[[ EXERCISE MATERIAL open ]]

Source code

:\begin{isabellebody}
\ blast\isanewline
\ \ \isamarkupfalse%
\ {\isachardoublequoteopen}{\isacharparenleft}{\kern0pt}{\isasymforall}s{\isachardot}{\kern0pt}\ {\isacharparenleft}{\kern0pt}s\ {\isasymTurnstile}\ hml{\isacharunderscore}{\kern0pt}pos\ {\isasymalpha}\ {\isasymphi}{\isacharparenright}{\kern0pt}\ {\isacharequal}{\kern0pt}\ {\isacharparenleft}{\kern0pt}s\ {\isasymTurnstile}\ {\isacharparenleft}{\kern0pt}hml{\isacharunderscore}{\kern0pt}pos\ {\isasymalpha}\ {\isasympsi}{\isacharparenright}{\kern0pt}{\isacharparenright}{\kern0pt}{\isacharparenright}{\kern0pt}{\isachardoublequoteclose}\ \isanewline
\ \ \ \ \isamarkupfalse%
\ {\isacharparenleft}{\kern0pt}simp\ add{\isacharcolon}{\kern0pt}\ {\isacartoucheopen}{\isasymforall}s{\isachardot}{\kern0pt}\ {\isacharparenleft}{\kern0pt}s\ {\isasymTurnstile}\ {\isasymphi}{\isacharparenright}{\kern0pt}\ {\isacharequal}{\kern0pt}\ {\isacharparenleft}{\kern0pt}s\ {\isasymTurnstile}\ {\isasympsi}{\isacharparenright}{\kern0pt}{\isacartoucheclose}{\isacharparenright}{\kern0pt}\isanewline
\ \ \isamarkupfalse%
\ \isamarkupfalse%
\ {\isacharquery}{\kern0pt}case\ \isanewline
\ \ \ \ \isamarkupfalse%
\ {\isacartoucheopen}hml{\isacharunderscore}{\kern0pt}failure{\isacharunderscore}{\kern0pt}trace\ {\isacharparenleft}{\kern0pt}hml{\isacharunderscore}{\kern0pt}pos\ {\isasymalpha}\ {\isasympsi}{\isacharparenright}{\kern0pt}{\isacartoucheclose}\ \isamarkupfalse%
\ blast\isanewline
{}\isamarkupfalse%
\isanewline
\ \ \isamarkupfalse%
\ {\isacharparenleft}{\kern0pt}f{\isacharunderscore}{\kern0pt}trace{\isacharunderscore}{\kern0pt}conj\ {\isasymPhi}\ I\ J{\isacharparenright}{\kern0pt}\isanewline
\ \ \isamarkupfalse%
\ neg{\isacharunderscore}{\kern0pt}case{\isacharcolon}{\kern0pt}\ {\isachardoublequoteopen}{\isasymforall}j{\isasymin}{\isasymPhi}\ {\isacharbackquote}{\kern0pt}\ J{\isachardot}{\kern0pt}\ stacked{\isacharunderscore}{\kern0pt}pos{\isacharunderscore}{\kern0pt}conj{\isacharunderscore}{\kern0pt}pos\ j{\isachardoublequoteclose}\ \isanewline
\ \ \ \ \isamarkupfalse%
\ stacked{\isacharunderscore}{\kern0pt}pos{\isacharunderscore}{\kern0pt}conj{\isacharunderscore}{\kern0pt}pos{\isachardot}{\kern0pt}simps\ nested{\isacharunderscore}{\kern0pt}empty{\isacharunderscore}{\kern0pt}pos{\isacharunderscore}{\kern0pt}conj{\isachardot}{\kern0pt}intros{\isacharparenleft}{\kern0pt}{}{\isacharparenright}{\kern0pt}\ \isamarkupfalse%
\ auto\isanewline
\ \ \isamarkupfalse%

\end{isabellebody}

[[ EXERCISE MATERIAL closed ]]

**EXERCISE GOAL:**
All of the entries need to be reproduced exactly; please write them out.

**RESULT FOR THIS TASK:**
Source code

:\begin{isabellebody}
\ blast\isanewline
\ \ \isamarkupfalse%
\ {\isachardoublequoteopen}{\isacharparenleft}{\kern0pt}{\isasymforall}s{\isachardot}{\kern0pt}\ {\isacharparenleft}{\kern0pt}s\ {\isasymTurnstile}\ hml{\isacharunderscore}{\kern0pt}pos\ {\isasymalpha}\ {\isasymphi}{\isacharparenright}{\kern0pt}\ {\isacharequal}{\kern0pt}\ {\isacharparenleft}{\kern0pt}s\ {\isasymTurnstile}\ {\isacharparenleft}{\kern0pt}hml{\isacharunderscore}{\kern0pt}pos\ {\isasymalpha}\ {\isasympsi}{\isacharparenright}{\kern0pt}{\isacharparenright}{\kern0pt}{\isacharparenright}{\kern0pt}{\isachardoublequoteclose}\ \isanewline
\ \ \ \ \isamarkupfalse%
\ {\isacharparenleft}{\kern0pt}simp\ add{\isacharcolon}{\kern0pt}\ {\isacartoucheopen}{\isasymforall}s{\isachardot}{\kern0pt}\ {\isacharparenleft}{\kern0pt}s\ {\isasymTurnstile}\ {\isasymphi}{\isacharparenright}{\kern0pt}\ {\isacharequal}{\kern0pt}\ {\isacharparenleft}{\kern0pt}s\ {\isasymTurnstile}\ {\isasympsi}{\isacharparenright}{\kern0pt}{\isacartoucheclose}{\isacharparenright}{\kern0pt}\isanewline
\ \ \isamarkupfalse%
\ \isamarkupfalse%
\ {\isacharquery}{\kern0pt}case\ \isanewline
\ \ \ \ \isamarkupfalse%
\ {\isacartoucheopen}hml{\isacharunderscore}{\kern0pt}failure{\isacharunderscore}{\kern0pt}trace\ {\isacharparenleft}{\kern0pt}hml{\isacharunderscore}{\kern0pt}pos\ {\isasymalpha}\ {\isasympsi}{\isacharparenright}{\kern0pt}{\isacartoucheclose}\ \isamarkupfalse%
\ blast\isanewline
{}\isamarkupfalse%
\isanewline
\ \ \isamarkupfalse%
\ {\isacharparenleft}{\kern0pt}f{\isacharunderscore}{\kern0pt}trace{\isacharunderscore}{\kern0pt}conj\ {\isasymPhi}\ I\ J{\isacharparenright}{\kern0pt}\isanewline
\ \ \isamarkupfalse%
\ neg{\isacharunderscore}{\kern0pt}case{\isacharcolon}{\kern0pt}\ {\isachardoublequoteopen}{\isasymforall}j{\isasymin}{\isasymPhi}\ {\isacharbackquote}{\kern0pt}\ J{\isachardot}{\kern0pt}\ stacked{\isacharunderscore}{\kern0pt}pos{\isacharunderscore}{\kern0pt}conj{\isacharunderscore}{\kern0pt}pos\ j{\isachardoublequoteclose}\ \isanewline
\ \ \ \ \isamarkupfalse%
\ stacked{\isacharunderscore}{\kern0pt}pos{\isacharunderscore}{\kern0pt}conj{\isacharunderscore}{\kern0pt}pos{\isachardot}{\kern0pt}simps\ nested{\isacharunderscore}{\kern0pt}empty{\isacharunderscore}{\kern0pt}pos{\isacharunderscore}{\kern0pt}conj{\isachardot}{\kern0pt}intros{\isacharparenleft}{\kern0pt}{}{\isacharparenright}{\kern0pt}\ \isamarkupfalse%
\ auto\isanewline
\ \ \isamarkupfalse%

\end{isabellebody}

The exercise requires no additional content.